Not Moses’ life but the Torah is the narrative’s goal. . . Whether there ever was a historical Moses, the Moses we know from the Hebrew Bible is necessarily an invention — for the Torah depends on that figure.

A great figure — bearing and illustrating a tradition — is stock-in-trade of ancient literature. (p. 14)

The sayings of the Egyptian teacher Amenemopet

Give your ears, hear what is said; give your heart to understand them. To put them in your heart is worthwhile, but it is damaging to him who neglects them. Let them rest in the casket of your belly, that they may be a key in your heart.

are found again in the words attributed to King Solomon.
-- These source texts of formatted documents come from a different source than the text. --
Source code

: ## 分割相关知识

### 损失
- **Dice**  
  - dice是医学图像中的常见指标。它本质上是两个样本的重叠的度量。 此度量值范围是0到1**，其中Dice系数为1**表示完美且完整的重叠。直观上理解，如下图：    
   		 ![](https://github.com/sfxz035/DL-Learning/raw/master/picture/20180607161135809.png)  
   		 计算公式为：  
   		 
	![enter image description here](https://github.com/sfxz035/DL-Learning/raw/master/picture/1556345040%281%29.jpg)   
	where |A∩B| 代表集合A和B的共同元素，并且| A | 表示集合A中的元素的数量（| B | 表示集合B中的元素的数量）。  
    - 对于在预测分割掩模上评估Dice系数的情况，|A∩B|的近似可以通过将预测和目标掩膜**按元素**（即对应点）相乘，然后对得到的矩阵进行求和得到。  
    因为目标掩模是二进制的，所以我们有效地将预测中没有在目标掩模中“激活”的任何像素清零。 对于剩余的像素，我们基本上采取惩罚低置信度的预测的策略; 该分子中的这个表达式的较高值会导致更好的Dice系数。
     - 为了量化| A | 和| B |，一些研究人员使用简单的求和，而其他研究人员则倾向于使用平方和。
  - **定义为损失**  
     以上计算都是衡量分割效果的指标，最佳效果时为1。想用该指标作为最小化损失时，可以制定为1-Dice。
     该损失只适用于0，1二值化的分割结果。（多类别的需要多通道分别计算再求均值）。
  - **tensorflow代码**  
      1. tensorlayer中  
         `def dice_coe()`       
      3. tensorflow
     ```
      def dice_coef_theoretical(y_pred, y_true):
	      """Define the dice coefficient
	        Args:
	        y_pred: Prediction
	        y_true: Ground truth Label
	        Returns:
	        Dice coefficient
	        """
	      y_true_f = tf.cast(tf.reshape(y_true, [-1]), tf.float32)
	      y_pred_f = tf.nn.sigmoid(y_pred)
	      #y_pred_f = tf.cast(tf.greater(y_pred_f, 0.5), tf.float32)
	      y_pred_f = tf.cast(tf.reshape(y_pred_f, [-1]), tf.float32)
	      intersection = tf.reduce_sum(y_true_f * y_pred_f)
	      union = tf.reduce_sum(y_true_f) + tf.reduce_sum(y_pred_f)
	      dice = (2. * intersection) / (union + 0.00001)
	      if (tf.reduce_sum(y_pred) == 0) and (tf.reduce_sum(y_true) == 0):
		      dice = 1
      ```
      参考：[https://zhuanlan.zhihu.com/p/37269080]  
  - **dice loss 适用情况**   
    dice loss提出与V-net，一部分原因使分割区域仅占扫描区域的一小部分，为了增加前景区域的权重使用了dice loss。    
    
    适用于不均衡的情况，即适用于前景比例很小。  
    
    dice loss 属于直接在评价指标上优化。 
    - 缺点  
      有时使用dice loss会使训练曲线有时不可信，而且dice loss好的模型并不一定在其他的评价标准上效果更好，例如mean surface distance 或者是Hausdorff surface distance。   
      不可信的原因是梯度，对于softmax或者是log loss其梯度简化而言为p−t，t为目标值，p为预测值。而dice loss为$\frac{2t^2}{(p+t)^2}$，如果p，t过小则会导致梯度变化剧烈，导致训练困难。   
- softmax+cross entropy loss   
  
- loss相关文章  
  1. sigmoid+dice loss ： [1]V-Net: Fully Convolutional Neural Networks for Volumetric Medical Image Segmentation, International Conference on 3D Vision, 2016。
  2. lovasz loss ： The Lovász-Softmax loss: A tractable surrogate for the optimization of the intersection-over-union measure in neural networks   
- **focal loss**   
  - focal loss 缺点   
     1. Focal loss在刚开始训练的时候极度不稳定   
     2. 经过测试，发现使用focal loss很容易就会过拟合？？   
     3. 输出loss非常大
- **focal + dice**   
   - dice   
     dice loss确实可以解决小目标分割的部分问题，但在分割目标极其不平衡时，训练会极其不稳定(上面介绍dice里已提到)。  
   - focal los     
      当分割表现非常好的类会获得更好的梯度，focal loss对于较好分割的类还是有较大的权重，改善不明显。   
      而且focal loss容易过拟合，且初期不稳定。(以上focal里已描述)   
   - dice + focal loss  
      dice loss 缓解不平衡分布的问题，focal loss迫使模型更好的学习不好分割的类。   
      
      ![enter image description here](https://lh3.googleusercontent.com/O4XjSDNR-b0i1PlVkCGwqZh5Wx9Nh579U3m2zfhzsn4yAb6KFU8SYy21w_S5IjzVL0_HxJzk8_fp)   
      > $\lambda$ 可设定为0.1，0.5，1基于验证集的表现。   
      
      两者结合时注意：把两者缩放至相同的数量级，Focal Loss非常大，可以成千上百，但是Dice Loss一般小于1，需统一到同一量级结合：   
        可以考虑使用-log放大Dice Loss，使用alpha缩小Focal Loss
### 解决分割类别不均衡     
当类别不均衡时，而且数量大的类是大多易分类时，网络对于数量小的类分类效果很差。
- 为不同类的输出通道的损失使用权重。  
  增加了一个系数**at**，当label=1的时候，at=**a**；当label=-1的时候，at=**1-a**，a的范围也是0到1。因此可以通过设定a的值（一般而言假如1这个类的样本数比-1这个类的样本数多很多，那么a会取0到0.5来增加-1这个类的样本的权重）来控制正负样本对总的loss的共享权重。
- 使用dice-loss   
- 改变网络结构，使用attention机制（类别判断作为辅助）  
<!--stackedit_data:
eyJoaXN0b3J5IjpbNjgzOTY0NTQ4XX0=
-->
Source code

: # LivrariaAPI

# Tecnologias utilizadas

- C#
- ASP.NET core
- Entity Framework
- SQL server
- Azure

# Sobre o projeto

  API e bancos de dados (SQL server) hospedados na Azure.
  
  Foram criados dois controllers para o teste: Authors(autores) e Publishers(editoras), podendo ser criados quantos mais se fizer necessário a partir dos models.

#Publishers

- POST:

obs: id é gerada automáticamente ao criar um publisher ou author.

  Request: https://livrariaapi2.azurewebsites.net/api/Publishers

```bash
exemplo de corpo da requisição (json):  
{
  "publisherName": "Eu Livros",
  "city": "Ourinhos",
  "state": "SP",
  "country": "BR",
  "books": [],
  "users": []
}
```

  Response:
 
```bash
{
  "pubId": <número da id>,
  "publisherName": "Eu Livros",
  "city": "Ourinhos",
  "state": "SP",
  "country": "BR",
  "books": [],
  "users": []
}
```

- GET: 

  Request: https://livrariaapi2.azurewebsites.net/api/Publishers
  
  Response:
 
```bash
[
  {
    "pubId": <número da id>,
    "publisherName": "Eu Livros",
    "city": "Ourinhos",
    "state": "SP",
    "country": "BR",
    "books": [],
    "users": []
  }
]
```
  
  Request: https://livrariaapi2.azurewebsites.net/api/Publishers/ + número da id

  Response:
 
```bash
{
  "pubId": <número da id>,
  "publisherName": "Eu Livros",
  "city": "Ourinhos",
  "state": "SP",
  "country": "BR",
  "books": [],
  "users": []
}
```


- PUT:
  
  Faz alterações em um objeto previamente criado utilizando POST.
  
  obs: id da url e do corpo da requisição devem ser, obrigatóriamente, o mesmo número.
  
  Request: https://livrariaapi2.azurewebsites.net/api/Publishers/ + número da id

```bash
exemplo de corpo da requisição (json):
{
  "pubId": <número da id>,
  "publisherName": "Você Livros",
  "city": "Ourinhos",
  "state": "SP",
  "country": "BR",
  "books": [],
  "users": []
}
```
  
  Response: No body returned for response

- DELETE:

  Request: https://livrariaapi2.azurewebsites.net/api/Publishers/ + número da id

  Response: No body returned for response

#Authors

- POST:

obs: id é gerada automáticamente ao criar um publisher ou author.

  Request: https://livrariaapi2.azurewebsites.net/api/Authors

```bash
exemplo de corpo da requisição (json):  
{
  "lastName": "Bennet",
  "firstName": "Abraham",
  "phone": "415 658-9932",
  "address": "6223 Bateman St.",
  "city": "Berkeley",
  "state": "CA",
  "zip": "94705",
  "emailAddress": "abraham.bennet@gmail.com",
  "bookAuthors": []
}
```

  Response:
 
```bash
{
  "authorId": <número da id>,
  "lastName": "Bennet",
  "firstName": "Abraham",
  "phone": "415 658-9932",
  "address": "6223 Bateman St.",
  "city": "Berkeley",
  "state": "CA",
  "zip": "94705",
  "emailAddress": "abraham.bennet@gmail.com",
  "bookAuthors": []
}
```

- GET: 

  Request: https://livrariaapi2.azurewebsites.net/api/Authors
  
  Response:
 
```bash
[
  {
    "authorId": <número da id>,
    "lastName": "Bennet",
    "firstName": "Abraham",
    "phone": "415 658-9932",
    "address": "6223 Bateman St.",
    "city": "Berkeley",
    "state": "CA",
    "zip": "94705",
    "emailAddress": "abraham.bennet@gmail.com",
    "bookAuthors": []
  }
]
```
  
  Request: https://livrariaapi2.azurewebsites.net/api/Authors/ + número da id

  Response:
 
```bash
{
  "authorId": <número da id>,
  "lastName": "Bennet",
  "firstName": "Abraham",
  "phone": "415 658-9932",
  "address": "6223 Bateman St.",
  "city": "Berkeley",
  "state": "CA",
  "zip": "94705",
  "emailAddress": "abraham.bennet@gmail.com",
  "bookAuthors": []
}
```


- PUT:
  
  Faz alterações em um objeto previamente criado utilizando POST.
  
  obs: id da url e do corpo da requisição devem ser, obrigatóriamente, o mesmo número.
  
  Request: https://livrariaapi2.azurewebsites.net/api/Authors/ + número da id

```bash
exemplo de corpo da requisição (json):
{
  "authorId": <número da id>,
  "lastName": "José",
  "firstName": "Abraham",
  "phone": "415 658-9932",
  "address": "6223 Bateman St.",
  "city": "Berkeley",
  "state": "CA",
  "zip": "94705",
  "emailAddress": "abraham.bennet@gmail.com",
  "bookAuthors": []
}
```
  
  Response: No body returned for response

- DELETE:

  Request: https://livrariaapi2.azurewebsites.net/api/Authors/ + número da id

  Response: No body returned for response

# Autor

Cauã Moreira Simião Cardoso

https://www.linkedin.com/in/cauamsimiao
Incline your ear and hear the words of the wise,
And apply your mind to my knowledge;
For it will be pleasant if you keep them within you,
That they may be ready on your lips.
So that your trust may be in the LORD,
I have taught you today, even you.
Have I not written to you excellent things
Of counsels and knowledge,
To make you know the certainty of the words of truth
That you may correctly answer him who sent you?
(Proverbs 22:17-21)

The Egyptian text of Amenemopet above is followed by 30 proverbs, the second one reading:

Guard against robbing the oppressed and against overbearing the disabled . . .

The Hebrew text of Solomon also follows the same literary tradition with 30 proverbs, and includes (among ten matching ones):

Do not rob the poor, because he is poor or crush the afflicted at the gate.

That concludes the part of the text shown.